The question becomes, when do you stop sinking money into your 1991 Dodge Ram 12-passenger van and upgrade to a 2019 Mercedes Sprinter coach?
I don't think there's any question that they should be replaced, like the Sprinter argument above. We cannot rely on 40yo coaches to operate efficient service. The question then becomes "is there an economic benefit to keep the older cars around and are they safe?". If the Siemens order is roughly 1 for 1 to midwest coaches, it might make sense because the Horizon fleet is in reasonably good shape (believe they were gently overhauled about ten years ago), they are reasonably simple to maintain, and they're long paid for.

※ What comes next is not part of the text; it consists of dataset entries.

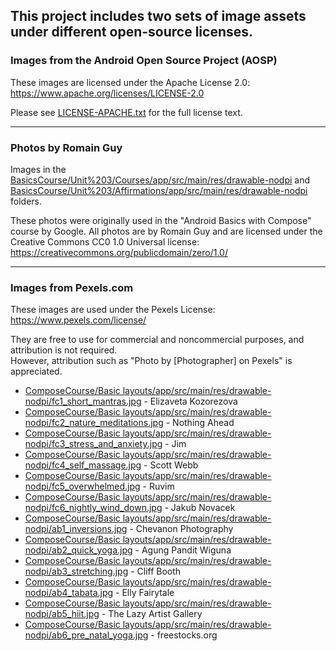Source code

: ## This project includes two sets of image assets under different open-source licenses.

### Images from the Android Open Source Project (AOSP)

These images are licensed under the Apache License 2.0:
https://www.apache.org/licenses/LICENSE-2.0

Please see [LICENSE-APACHE.txt](LICENSE-APACHE.txt) for the full license text.

---

### Photos by Romain Guy

Images in
the [BasicsCourse/Unit%203/Courses/app/src/main/res/drawable-nodpi](BasicsCourse/Unit%203/Courses/app/src/main/res/drawable-nodpi)
and [BasicsCourse/Unit%203/Affirmations/app/src/main/res/drawable-nodpi](BasicsCourse/Unit%203/Affirmations/app/src/main/res/drawable-nodpi)
folders.

These photos were originally used in the "Android Basics with Compose" course by Google.
All photos are by Romain Guy and are licensed under the Creative Commons CC0 1.0 Universal license:
https://creativecommons.org/publicdomain/zero/1.0/

---

### Images from Pexels.com

These images are used under the Pexels License:  
https://www.pexels.com/license/

They are free to use for commercial and noncommercial purposes, and attribution is not required.  
However, attribution such as "Photo by [Photographer] on Pexels" is appreciated.

- [ComposeCourse/Basic layouts/app/src/main/res/drawable-nodpi/fc1_short_mantras.jpg](https://www.pexels.com/photo/body-of-water-view-1825206/) -
  Elizaveta Kozorezova
- [ComposeCourse/Basic layouts/app/src/main/res/drawable-nodpi/fc2_nature_meditations.jpg](https://www.pexels.com/photo/photo-of-green-leaves-3571551/) -
  Nothing Ahead
- [ComposeCourse/Basic layouts/app/src/main/res/drawable-nodpi/fc3_stress_and_anxiety.jpg](https://www.pexels.com/photo/aerial-view-of-body-of-water-1557238/) -
  Jim
- [ComposeCourse/Basic layouts/app/src/main/res/drawable-nodpi/fc4_self_massage.jpg](https://www.pexels.com/photo/photography-of-stones-1029604/) -
  Scott Webb
- [ComposeCourse/Basic layouts/app/src/main/res/drawable-nodpi/fc5_overwhelmed.jpg](https://www.pexels.com/photo/white-clouds-3560044/) -
  Ruvim
- [ComposeCourse/Basic layouts/app/src/main/res/drawable-nodpi/fc6_nightly_wind_down.jpg](https://www.pexels.com/photo/time-lapse-photo-of-stars-on-night-924824/) -
  Jakub Novacek
- [ComposeCourse/Basic layouts/app/src/main/res/drawable-nodpi/ab1_inversions.jpg](https://www.pexels.com/photo/low-angle-view-of-woman-relaxing-on-beach-against-blue-sky-317157/) -
  Chevanon Photography
- [ComposeCourse/Basic layouts/app/src/main/res/drawable-nodpi/ab2_quick_yoga.jpg](https://www.pexels.com/photo/photo-of-woman-stretching-her-body-1812964/) -
  Agung Pandit Wiguna
- [ComposeCourse/Basic layouts/app/src/main/res/drawable-nodpi/ab3_stretching.jpg](https://www.pexels.com/photo/photo-of-women-stretching-together-4056723/) -
  Cliff Booth
- [ComposeCourse/Basic layouts/app/src/main/res/drawable-nodpi/ab4_tabata.jpg](https://www.pexels.com/photo/fashion-man-people-art-4662438/) -
  Elly Fairytale
- [ComposeCourse/Basic layouts/app/src/main/res/drawable-nodpi/ab5_hiit.jpg](https://www.pexels.com/photo/man-wearing-white-pants-under-blue-sky-999309/) -
  The Lazy Artist Gallery
- [ComposeCourse/Basic layouts/app/src/main/res/drawable-nodpi/ab6_pre_natal_yoga.jpg](https://www.pexels.com/photo/woman-doing-yoga-396133/) -
  freestocks.org
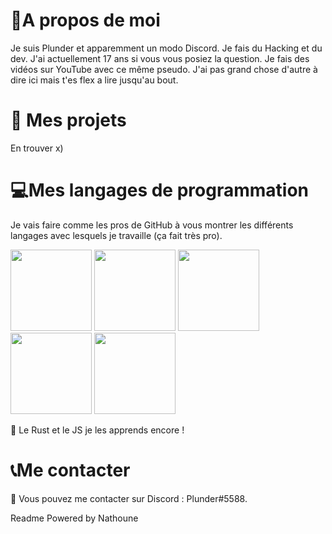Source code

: <h1>📃A propos de moi</h1>
<p>Je suis Plunder et apparemment un modo Discord. Je fais du Hacking et du dev. J'ai actuellement 17 ans si vous vous posiez la question. Je fais des vidéos sur YouTube avec ce même pseudo. J'ai pas grand chose d'autre à dire ici mais t'es flex a lire jusqu'au bout. </p>
<h1>🔧 Mes projets</h1>
<p>En trouver x)</p>
<h1>💻Mes langages de programmation</h1>
<p>Je vais faire comme les pros de GitHub à vous montrer les différents langages avec lesquels je travaille (ça fait très pro).</p>
<p float="left">
<img src="https://i.imgur.com/pKJWJSE.png" width="130px">
<img src="https://i.imgur.com/ILZGdo8.png" width="130px">
<img src="https://i.imgur.com/bDCCLs5.png" width="130px">
<img src="https://i.imgur.com/FN7i65O.png" width="130px">
<img src="https://i.imgur.com/VJwugWa.png" width="130px">
</p>
<p>🦀 Le Rust et le JS je les apprends encore !</p>
<h1>📞Me contacter</h1>
<p>🤖 Vous pouvez me contacter sur Discord : Plunder#5588.</p>
<p>Readme Powered by Nathoune<p>
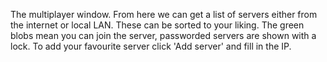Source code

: ---
---

The multiplayer window. From here we can get a list of servers either from the internet or local LAN. These can be sorted to your liking. The green blobs mean you can join the server, passworded servers are shown with a lock. To add your favourite server click 'Add server' and fill in the IP.
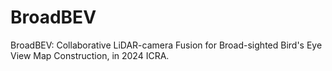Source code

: # BroadBEV
BroadBEV: Collaborative LiDAR-camera Fusion for Broad-sighted Bird's Eye View Map Construction, in 2024 ICRA.

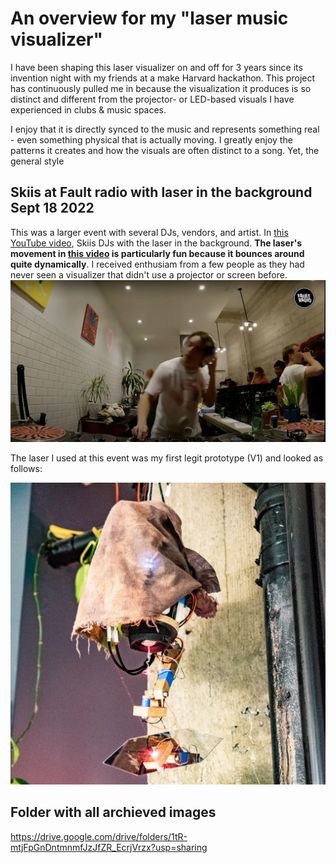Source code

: # An overview for my "laser music visualizer"
I have been shaping this laser visualizer on and off for 3 years since its invention night with my friends at a make Harvard hackathon. This project has continuously pulled me in because the visualization it produces is so distinct and different from the projector- or LED-based visuals I have experienced in clubs & music spaces.  

I enjoy that it is directly synced to the music and represents something real - even something physical that is actually moving. I greatly enjoy the patterns it creates and how the visuals are often distinct to a song. Yet, the general style 





## Skiis at Fault radio with laser in the background Sept 18 2022
This was a larger event with several DJs, vendors, and artist. In [this YouTube video](https://www.youtube.com/watch?v=yF6J6Qs61sM), Skiis DJs with the laser in the background. **The laser's movement in [this video](https://www.youtube.com/watch?v=yF6J6Qs61sM) is particularly fun because it bounces around quite dynamically**. I received enthusiam from a few people as they had never seen a visualizer that didn't use a projector or screen before. 
![](../media/cleanshot_2023-11-06-at-20-38-04@2x.png)

The laser I used at this event was my first legit prototype (V1) and looked as follows:

![](../media/cleanshot_2023-11-06-at-21-01-27@2x.png)


## Folder with all archieved images

https://drive.google.com/drive/folders/1tR-mtjFpGnDntmnmfJzJfZR_EcrjVrzx?usp=sharing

That last part is important. They're paid for. That means it costs far less to use them as a surge fleet than ordering additional Siemens cars. That also means they will run the least miles of anything in the fleet, lowering maintenance needs, and only roll when tickets are highest priced. Superbowls, Thanksgiving, inaugurations, etc... By keeping a reasonable surge fleet that we're assuming for the moment is actually profitable, that allows the railroad to pay down capital costs of new fleets like the Siemens cars in a faster manner.
So assuming a simple to maintain surge fleet can be kept profitably, it's a symbiotic relationship with the new cars. The new cars can be ordered in a slightly smaller fleet and be paid off faster. Given the need for simplicity and reliability, the Acela fleet is probably out, as is the Genesis fleet. They're used hard, complex, and not supported by a manufacturer.